Fentanyl consumers have reported itching, scaly skin and pustules after using this product. Rashes are associated with fentanyl patch use, typically near the patch application site. Rarely, patients have reported systemic rashes, which cover a large portion of the bodies or erupt in areas not near a patch application site.

Hypersensitivity

Fentanyl is rarely associated with anaphylaxis, a severe and life threatening allergic reaction that affects the entire body. Symptoms of anaphylaxis develop quickly, within minutes or seconds of exposure to fentanyl. Symptoms include abdominal pain, hives, abnormal breathing, confusion, vomiting or diarrhea. Seek professional help immediately if you suspect you or someone you know is experiencing anaphylaxis.

Hematologic

Fentanyl may cause a small amount of hemolysis, which is the breakdown of red blood cells.
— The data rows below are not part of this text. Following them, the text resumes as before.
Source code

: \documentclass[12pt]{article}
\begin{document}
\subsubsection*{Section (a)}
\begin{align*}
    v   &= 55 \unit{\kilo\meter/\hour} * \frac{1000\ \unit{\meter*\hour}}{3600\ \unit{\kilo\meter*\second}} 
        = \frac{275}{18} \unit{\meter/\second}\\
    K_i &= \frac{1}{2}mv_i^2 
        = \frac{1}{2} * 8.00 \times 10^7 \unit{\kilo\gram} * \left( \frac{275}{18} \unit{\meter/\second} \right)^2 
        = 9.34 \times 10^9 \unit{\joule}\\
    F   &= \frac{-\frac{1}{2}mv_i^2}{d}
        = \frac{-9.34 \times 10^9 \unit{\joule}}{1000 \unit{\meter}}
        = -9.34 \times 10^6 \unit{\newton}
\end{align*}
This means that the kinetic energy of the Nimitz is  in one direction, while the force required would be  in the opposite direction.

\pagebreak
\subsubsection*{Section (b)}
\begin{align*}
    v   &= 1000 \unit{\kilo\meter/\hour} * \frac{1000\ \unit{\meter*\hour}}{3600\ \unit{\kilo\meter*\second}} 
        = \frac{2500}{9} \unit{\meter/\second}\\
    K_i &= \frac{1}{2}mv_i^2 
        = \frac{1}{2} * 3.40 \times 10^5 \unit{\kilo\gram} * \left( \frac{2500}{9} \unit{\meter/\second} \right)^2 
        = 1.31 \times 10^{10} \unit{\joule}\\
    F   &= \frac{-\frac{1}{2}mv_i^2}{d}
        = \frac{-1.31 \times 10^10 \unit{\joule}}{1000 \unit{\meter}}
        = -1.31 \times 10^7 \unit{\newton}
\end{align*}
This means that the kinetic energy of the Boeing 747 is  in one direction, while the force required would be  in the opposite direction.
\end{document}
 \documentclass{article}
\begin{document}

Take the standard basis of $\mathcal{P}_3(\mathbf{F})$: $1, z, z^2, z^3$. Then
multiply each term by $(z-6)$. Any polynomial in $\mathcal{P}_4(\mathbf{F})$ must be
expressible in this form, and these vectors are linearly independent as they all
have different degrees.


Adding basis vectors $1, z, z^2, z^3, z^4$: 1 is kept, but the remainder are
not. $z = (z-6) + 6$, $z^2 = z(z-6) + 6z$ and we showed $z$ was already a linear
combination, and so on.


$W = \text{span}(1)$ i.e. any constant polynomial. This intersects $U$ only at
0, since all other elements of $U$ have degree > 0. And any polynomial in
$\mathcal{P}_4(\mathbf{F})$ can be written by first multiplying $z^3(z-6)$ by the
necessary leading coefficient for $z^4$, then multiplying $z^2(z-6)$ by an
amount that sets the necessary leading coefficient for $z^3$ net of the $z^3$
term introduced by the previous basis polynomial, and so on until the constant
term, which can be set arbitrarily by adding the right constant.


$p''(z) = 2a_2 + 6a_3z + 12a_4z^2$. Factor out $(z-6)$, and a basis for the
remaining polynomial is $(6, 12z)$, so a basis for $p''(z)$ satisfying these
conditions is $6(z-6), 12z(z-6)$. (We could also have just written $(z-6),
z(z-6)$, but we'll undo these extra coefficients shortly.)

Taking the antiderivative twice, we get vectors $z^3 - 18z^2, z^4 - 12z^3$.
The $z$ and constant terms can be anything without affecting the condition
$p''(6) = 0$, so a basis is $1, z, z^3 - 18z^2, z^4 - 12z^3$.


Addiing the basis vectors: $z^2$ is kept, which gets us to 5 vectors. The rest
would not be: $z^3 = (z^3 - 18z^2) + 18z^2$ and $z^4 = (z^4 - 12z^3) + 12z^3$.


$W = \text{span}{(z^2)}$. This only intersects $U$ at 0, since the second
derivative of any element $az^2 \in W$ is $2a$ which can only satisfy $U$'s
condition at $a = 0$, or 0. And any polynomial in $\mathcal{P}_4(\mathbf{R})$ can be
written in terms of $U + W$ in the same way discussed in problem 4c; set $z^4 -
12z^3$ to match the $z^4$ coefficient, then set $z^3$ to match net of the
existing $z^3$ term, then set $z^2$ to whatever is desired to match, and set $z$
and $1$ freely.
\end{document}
Hemolysis is most likely due to rapid injections of fentanyl solution, rather than through patches, lozenges or tablets. Practitioners may offset this side effect by slowing the rate of injection or mixing fentanyl into a different solution. Scientists are still working to establish how hemolysis associated with fentanyl impacts a patient's well-being.

Immunologic

Immunologic side effects associated with fentanyl include a case of recurring herpes simplex. Injectable fentanyl may cause other changes in the immune system.

Metabolic

Individuals have reported metabolic side effects associated with fentanyl, including weight loss.

Special Senses

Fentanyl may cause blurred vision.

Body as a Whole

Fentanyl may cause whole-body side effects such as headache, abdominal pain, fatigue, back pain, flu-like symptoms or fever. It may cause edema, or generalized puffiness throughout the body.